_Problem description:_ Omit the images. Copy each entry word for word.

_Data extracts:_
________________________________________

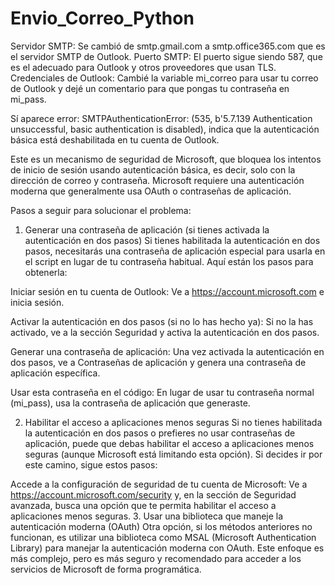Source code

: # Envio_Correo_Python


Servidor SMTP: Se cambió de smtp.gmail.com a smtp.office365.com que es el servidor SMTP de Outlook.
Puerto SMTP: El puerto sigue siendo 587, que es el adecuado para Outlook y otros proveedores que usan TLS.
Credenciales de Outlook: Cambié la variable mi_correo para usar tu correo de Outlook y dejé un comentario para que pongas tu contraseña en mi_pass.

Sí aparece error: SMTPAuthenticationError: (535, b'5.7.139 Authentication unsuccessful, basic authentication is disabled), indica que la autenticación básica está deshabilitada en tu cuenta de Outlook.

Este es un mecanismo de seguridad de Microsoft, que bloquea los intentos de inicio de sesión usando autenticación básica, es decir, solo con la dirección de correo y contraseña. Microsoft requiere una autenticación moderna que generalmente usa OAuth o contraseñas de aplicación.

Pasos a seguir para solucionar el problema:
1. Generar una contraseña de aplicación (si tienes activada la autenticación en dos pasos)
Si tienes habilitada la autenticación en dos pasos, necesitarás una contraseña de aplicación especial para usarla en el script en lugar de tu contraseña habitual. Aquí están los pasos para obtenerla:

Iniciar sesión en tu cuenta de Outlook:
Ve a https://account.microsoft.com e inicia sesión.

Activar la autenticación en dos pasos (si no lo has hecho ya):
Si no la has activado, ve a la sección Seguridad y activa la autenticación en dos pasos.

Generar una contraseña de aplicación:
Una vez activada la autenticación en dos pasos, ve a Contraseñas de aplicación y genera una contraseña de aplicación específica.

Usar esta contraseña en el código:
En lugar de usar tu contraseña normal (mi_pass), usa la contraseña de aplicación que generaste.

2. Habilitar el acceso a aplicaciones menos seguras
Si no tienes habilitada la autenticación en dos pasos o prefieres no usar contraseñas de aplicación, puede que debas habilitar el acceso a aplicaciones menos seguras (aunque Microsoft está limitando esta opción). Si decides ir por este camino, sigue estos pasos:

Accede a la configuración de seguridad de tu cuenta de Microsoft:
Ve a https://account.microsoft.com/security y, en la sección de Seguridad avanzada, busca una opción que te permita habilitar el acceso a aplicaciones menos seguras.
3. Usar una biblioteca que maneje la autenticación moderna (OAuth)
Otra opción, si los métodos anteriores no funcionan, es utilizar una biblioteca como MSAL (Microsoft Authentication Library) para manejar la autenticación moderna con OAuth. Este enfoque es más complejo, pero es más seguro y recomendado para acceder a los servicios de Microsoft de forma programática.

________________________________________

_Exercise output:_
Source code

: # Envio_Correo_Python


Servidor SMTP: Se cambió de smtp.gmail.com a smtp.office365.com que es el servidor SMTP de Outlook.
Puerto SMTP: El puerto sigue siendo 587, que es el adecuado para Outlook y otros proveedores que usan TLS.
Credenciales de Outlook: Cambié la variable mi_correo para usar tu correo de Outlook y dejé un comentario para que pongas tu contraseña en mi_pass.

Sí aparece error: SMTPAuthenticationError: (535, b'5.7.139 Authentication unsuccessful, basic authentication is disabled), indica que la autenticación básica está deshabilitada en tu cuenta de Outlook.

Este es un mecanismo de seguridad de Microsoft, que bloquea los intentos de inicio de sesión usando autenticación básica, es decir, solo con la dirección de correo y contraseña. Microsoft requiere una autenticación moderna que generalmente usa OAuth o contraseñas de aplicación.

Pasos a seguir para solucionar el problema:
1. Generar una contraseña de aplicación (si tienes activada la autenticación en dos pasos)
Si tienes habilitada la autenticación en dos pasos, necesitarás una contraseña de aplicación especial para usarla en el script en lugar de tu contraseña habitual. Aquí están los pasos para obtenerla:

Iniciar sesión en tu cuenta de Outlook:
Ve a https://account.microsoft.com e inicia sesión.

Activar la autenticación en dos pasos (si no lo has hecho ya):
Si no la has activado, ve a la sección Seguridad y activa la autenticación en dos pasos.

Generar una contraseña de aplicación:
Una vez activada la autenticación en dos pasos, ve a Contraseñas de aplicación y genera una contraseña de aplicación específica.

Usar esta contraseña en el código:
En lugar de usar tu contraseña normal (mi_pass), usa la contraseña de aplicación que generaste.

2. Habilitar el acceso a aplicaciones menos seguras
Si no tienes habilitada la autenticación en dos pasos o prefieres no usar contraseñas de aplicación, puede que debas habilitar el acceso a aplicaciones menos seguras (aunque Microsoft está limitando esta opción). Si decides ir por este camino, sigue estos pasos:

Accede a la configuración de seguridad de tu cuenta de Microsoft:
Ve a https://account.microsoft.com/security y, en la sección de Seguridad avanzada, busca una opción que te permita habilitar el acceso a aplicaciones menos seguras.
3. Usar una biblioteca que maneje la autenticación moderna (OAuth)
Otra opción, si los métodos anteriores no funcionan, es utilizar una biblioteca como MSAL (Microsoft Authentication Library) para manejar la autenticación moderna con OAuth. Este enfoque es más complejo, pero es más seguro y recomendado para acceder a los servicios de Microsoft de forma programática.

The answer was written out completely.